Of the lines listed below, return exactly those that run from the line containing "Olá, tenho 24" through the line containing "## Contribuições", both included.
[[ Given data, beginning ]]
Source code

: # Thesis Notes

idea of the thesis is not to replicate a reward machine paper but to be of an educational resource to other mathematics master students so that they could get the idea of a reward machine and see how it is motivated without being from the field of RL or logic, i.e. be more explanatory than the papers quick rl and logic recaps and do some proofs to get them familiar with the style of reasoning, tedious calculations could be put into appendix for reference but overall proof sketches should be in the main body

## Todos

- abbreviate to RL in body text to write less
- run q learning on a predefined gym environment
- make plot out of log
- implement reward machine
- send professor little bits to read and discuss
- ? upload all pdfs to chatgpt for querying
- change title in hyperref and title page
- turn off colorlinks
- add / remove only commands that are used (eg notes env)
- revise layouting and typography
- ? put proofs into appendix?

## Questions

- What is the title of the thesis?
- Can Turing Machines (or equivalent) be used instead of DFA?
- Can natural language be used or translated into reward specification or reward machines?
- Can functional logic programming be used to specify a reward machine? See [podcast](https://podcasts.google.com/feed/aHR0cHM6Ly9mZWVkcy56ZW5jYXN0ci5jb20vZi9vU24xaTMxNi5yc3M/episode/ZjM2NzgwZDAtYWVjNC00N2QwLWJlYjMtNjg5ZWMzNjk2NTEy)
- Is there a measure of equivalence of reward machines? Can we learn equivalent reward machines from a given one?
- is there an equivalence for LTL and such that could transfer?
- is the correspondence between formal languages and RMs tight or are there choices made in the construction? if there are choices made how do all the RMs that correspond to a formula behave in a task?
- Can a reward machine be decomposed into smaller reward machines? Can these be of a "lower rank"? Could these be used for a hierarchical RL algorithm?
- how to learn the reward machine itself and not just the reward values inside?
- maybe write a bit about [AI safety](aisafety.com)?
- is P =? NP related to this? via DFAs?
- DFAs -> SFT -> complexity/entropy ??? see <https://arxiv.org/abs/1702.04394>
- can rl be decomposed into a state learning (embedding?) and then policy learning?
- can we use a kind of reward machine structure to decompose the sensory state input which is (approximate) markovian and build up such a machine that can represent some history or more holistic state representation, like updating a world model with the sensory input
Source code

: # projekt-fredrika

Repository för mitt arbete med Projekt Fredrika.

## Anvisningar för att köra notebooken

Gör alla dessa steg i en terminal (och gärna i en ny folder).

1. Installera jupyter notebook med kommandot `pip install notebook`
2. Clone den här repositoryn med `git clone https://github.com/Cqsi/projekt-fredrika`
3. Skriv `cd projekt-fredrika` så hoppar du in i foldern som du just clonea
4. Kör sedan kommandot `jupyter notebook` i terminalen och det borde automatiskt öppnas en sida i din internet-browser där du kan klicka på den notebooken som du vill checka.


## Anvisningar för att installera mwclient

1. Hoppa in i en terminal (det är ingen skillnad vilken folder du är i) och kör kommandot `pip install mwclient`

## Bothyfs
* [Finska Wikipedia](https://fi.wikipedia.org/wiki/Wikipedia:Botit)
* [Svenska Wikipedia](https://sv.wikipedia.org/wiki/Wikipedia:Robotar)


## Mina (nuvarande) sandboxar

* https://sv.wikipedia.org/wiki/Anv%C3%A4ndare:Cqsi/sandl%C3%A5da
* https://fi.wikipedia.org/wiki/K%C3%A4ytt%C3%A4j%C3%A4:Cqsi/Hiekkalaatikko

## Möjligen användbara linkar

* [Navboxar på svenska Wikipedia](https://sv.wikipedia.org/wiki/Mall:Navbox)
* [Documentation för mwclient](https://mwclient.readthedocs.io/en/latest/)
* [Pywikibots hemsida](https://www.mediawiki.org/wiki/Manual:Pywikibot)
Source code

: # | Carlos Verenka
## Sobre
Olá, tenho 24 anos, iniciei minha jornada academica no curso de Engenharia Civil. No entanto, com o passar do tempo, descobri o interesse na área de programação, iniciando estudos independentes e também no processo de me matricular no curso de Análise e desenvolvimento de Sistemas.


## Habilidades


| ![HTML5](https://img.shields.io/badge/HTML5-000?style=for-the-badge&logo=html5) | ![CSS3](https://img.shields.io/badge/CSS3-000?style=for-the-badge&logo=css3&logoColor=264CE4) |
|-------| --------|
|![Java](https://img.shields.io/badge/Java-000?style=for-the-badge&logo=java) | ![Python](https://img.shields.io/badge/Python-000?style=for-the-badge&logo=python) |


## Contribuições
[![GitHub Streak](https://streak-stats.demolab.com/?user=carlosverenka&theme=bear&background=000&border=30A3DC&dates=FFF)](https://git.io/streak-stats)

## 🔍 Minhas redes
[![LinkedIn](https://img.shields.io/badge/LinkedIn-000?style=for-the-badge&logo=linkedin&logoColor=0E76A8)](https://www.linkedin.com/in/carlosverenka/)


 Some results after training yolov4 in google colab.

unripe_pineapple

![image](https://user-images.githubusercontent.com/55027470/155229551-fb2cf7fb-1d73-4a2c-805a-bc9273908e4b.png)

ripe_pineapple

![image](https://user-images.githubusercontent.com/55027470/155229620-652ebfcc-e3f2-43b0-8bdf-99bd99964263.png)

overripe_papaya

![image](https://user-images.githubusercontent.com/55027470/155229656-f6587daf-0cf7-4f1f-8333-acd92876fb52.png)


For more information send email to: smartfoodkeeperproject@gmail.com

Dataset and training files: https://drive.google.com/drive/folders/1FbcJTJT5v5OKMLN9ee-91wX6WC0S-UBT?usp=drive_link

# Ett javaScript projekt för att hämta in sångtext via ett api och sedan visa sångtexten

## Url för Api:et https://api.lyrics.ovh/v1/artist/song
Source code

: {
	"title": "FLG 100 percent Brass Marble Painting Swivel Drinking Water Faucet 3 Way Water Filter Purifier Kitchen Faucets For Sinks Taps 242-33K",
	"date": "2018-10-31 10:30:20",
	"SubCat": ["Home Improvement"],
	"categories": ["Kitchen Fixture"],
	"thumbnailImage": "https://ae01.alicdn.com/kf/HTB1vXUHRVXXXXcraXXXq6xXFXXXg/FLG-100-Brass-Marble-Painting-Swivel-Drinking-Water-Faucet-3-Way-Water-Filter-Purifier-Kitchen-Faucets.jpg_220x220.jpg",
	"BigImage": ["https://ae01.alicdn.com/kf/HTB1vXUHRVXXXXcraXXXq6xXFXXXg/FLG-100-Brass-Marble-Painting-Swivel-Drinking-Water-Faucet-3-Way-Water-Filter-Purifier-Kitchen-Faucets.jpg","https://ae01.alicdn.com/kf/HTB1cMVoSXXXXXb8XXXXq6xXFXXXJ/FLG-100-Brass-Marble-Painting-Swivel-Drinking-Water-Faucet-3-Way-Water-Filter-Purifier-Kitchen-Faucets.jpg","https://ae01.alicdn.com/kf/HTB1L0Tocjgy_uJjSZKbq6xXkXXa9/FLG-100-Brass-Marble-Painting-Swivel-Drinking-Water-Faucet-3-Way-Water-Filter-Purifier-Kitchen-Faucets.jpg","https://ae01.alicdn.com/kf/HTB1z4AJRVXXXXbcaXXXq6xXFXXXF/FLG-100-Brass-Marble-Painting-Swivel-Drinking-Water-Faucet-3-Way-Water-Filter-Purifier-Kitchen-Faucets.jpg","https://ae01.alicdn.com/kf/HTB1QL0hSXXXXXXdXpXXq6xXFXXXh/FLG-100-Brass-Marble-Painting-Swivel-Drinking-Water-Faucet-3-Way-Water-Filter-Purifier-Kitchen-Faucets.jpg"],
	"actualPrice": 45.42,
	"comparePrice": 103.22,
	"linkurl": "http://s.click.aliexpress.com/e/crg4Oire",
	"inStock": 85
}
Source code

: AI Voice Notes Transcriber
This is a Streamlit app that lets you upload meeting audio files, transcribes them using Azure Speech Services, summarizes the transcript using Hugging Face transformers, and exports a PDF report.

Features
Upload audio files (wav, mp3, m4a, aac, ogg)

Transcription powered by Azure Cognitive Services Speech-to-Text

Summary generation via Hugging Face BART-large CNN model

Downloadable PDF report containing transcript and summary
[[ Given data, end ]]
- [Exercise output]
Olá, tenho 24 anos, iniciei minha jornada academica no curso de Engenharia Civil. No entanto, com o passar do tempo, descobri o interesse na área de programação, iniciando estudos independentes e também no processo de me matricular no curso de Análise e desenvolvimento de Sistemas.


## Habilidades


| ![HTML5](https://img.shields.io/badge/HTML5-000?style=for-the-badge&logo=html5) | ![CSS3](https://img.shields.io/badge/CSS3-000?style=for-the-badge&logo=css3&logoColor=264CE4) |
|-------| --------|
|![Java](https://img.shields.io/badge/Java-000?style=for-the-badge&logo=java) | ![Python](https://img.shields.io/badge/Python-000?style=for-the-badge&logo=python) |


## Contribuições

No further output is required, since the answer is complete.